1. THE INTERPRETATION OF MOVEMENT, IS ARGUABLY YOUR MOST AMBITIOUS MECHANICAL WORK TO DATE, WHAT MOTIVATED YOU TO UNDERTAKE THIS HUGE PROJECT?
There have been other highly complex machines over the years: Chord in the abandoned Holborn underpass reached a length of 100m when fully extended although the two twin machines were much smaller. The tower we built for the MUDAM in Luxembourg to house The Nervous Systems Inverted (2010) was 16m tall and a vast undertaking both structurally and mechanically – consisting of 40 separate arms.
The Interpretation of Movement (a 9:8 in Blue) however definitely has the largest span of anything we’ve ever made. Knowing it would hang in St Pancras International certainly brought with it a lot of risk, but the results are worth it.
2. YOU HAVE NAMED THE PIECE ‘THE INTERPRETATION OF MOVEMENT’. WHAT IS THE MEANING BEHIND THIS?
We interpret movement and find meaning in it every moment of our waking day. Whether that’s the movement of leaves on a tree before we leave the house or the motion of the face and all the complex meaning that is contained there. Most meaning is elusive, interpretive, subjective and conceptual. I’m convinced meaning lies in the complex interplay of arms driven by specific harmonic ratio, but it’s elusive and so it is not for me to say what this is.
3. THE MACHINE BOASTS A DIAMETER OF A HUGE 16M, WHAT EXACTLY IS IT MADE UP OF?
The machine is made of steel, aluminium and carbon fibre and the huge structure will hang from the roof of St Pancras International until December this year. If you’re visiting the station, remember to look up.
4. ARE THERE ANY FUTURE PROJECTS WHICH WE SHOULD BE LOOKING OUT FOR?
I have a big sculpture opening in Philadelphia later this year, but that’s quite far away from London!
5. WHAT ARE YOU FAVOURITE SPOTS IN LONDON?
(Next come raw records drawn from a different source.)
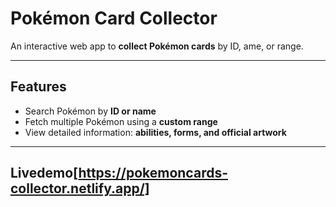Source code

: # Pokémon Card Collector

An interactive web app to **collect Pokémon cards** by ID, ame, or range. 

---

## Features

- Search Pokémon by **ID or name**  
- Fetch multiple Pokémon using a **custom range**  
- View detailed information: **abilities, forms, and official artwork**  


---



## Livedemo[https://pokemoncards-collector.netlify.app/]
  

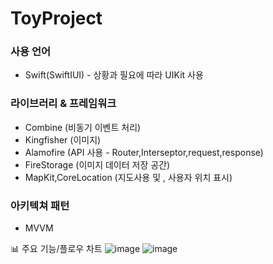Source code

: # ToyProject

### 사용 언어

- Swift(SwiftIUI) - 상황과 필요에 따라 UIKit 사용

### 라이브러리 & 프레임워크

- Combine (비동기 이벤트 처리)
- Kingfisher (이미지)
- Alamofire (API 사용 - Router,Interseptor,request,response)
- FireStorage (이미지 데이터 저장 공간)
- MapKit,CoreLocation (지도사용 및 , 사용자 위치 표시)

### 아키텍쳐 패턴

- MVVM



📊 주요 기능/플로우 차트
![image](https://user-images.githubusercontent.com/31721255/225782449-373c804f-e23f-4269-898f-273bc8a2c7ea.png)
![image](https://user-images.githubusercontent.com/31721255/225782494-b4db06aa-4821-4466-971d-6e298e74350e.png)
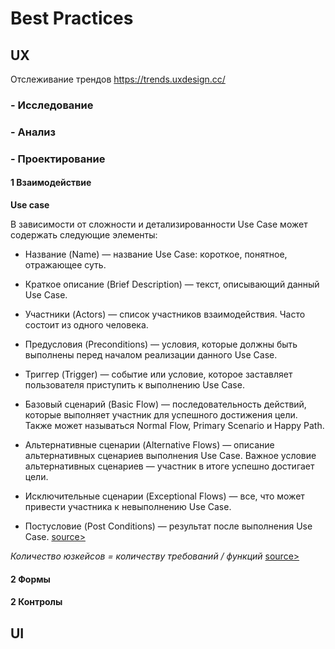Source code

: # Best Practices #

## UX ##
Отслеживание трендов https://trends.uxdesign.cc/

### - Исследование ###

### - Анализ ###

### - Проектирование ###

#### 1 Взаимодействие ####

**Use case**

В зависимости от сложности и детализированности Use Case может содержать следующие элементы:

* Название (Name) — название Use Case: короткое, понятное, отражающее суть.

* Краткое описание (Brief Description) — текст, описывающий данный Use Case.

* Участники (Actors) — список участников взаимодействия. Часто состоит из одного человека.

* Предусловия (Preconditions) — условия, которые должны быть выполнены перед началом реализации данного Use Case.

* Триггер (Trigger) — событие или условие, которое заставляет пользователя приступить к выполнению Use Case.

* Базовый сценарий (Basic Flow) — последовательность действий, которые выполняет участник для успешного достижения цели. Также может называться Normal Flow, Primary Scenario и Happy Path.

* Альтернативные сценарии (Alternative Flows) — описание альтернативных сценариев выполнения Use Case. Важное условие альтернативных сценариев — участник в итоге успешно достигает цели.

* Исключительные сценарии (Exceptional Flows) — все, что может привести участника к невыполнению Use Case.

* Постусловие (Post Conditions) — результат после выполнения Use Case. [source>](https://vc.ru/flood/18197-trucker-path-design)

_Количество юзкейсов = количеству требований / функций_ [source>](https://habr.com/ru/company/qiwi/blog/346438/)

#### 2 Формы ####
#### 2 Контролы ####


## UI ##

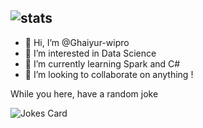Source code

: ![stats](https://github-readme-stats.vercel.app/api?username=Ghaiyur-wipro&show_icons=true&theme=radical)
---

- 👋 Hi, I’m @Ghaiyur-wipro
- 👀 I’m interested in Data Science
- 🌱 I’m currently learning Spark and C#
- 💞️ I’m looking to collaborate on anything !

While you here, have a random joke 
<!-- Markdown -->

![Jokes Card](https://readme-jokes.vercel.app/api)

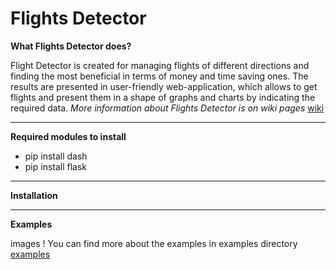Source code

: # Flights Detector
**What Flights Detector does?**

Flight Detector is created for managing flights of different directions and finding the most beneficial in terms of money and time saving
ones. The results are presented in user-friendly web-application, which allows to get flights and present them in a shape of graphs and charts
by indicating the required data.
*More information about Flights Detector is on wiki pages* [wiki](https://github.com/psemchyshyn/dz_project/wiki/%D0%94%D0%971)

------------------------------------------------------------

**Required modules to install**

* pip install dash
* pip install flask

------------------------------------------------------------

**Installation**

------------------------------------------------------------

**Examples**

images !
You can find more about the examples in examples directory [examples](https://github.com/psemchyshyn/dz_project/tree/master/examples)
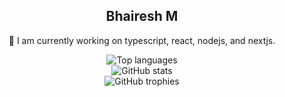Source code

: <div align="center">
  <h2>Bhairesh M </h2>

  🔭 I am currently working on typescript, react, nodejs, and nextjs.
  
   <div>
    <img src="https://github-readme-stats.vercel.app/api/top-langs/?username=bhaireshm&theme=graywhite&include_all_commits=true&count_private=true&langs_count=6&layout=compact" alt="Top languages"> 
   </div>
   <div>
    <img src="https://github-readme-stats.vercel.app/api?username=bhaireshm&show_icons=true&theme=graywhite&hide_title=true&include_all_commits=true&count_private=true" alt="GitHub stats">
   </div>
   <div>
    <img src="https://github-profile-trophy.vercel.app/?username=bhaireshm" alt="GitHub trophies">
   </div>
</div>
I live in the East London but it’s changed a lot in the last ten years and is no longer so exciting to me, whereas places like Tottenham contain a pathos that intrigues me. I often bike up the Lea river from my house to the M25. It’s an exciting journey through shifting landscapes of wastelands and reservoirs all punctuated by alternative communities living on and by the river.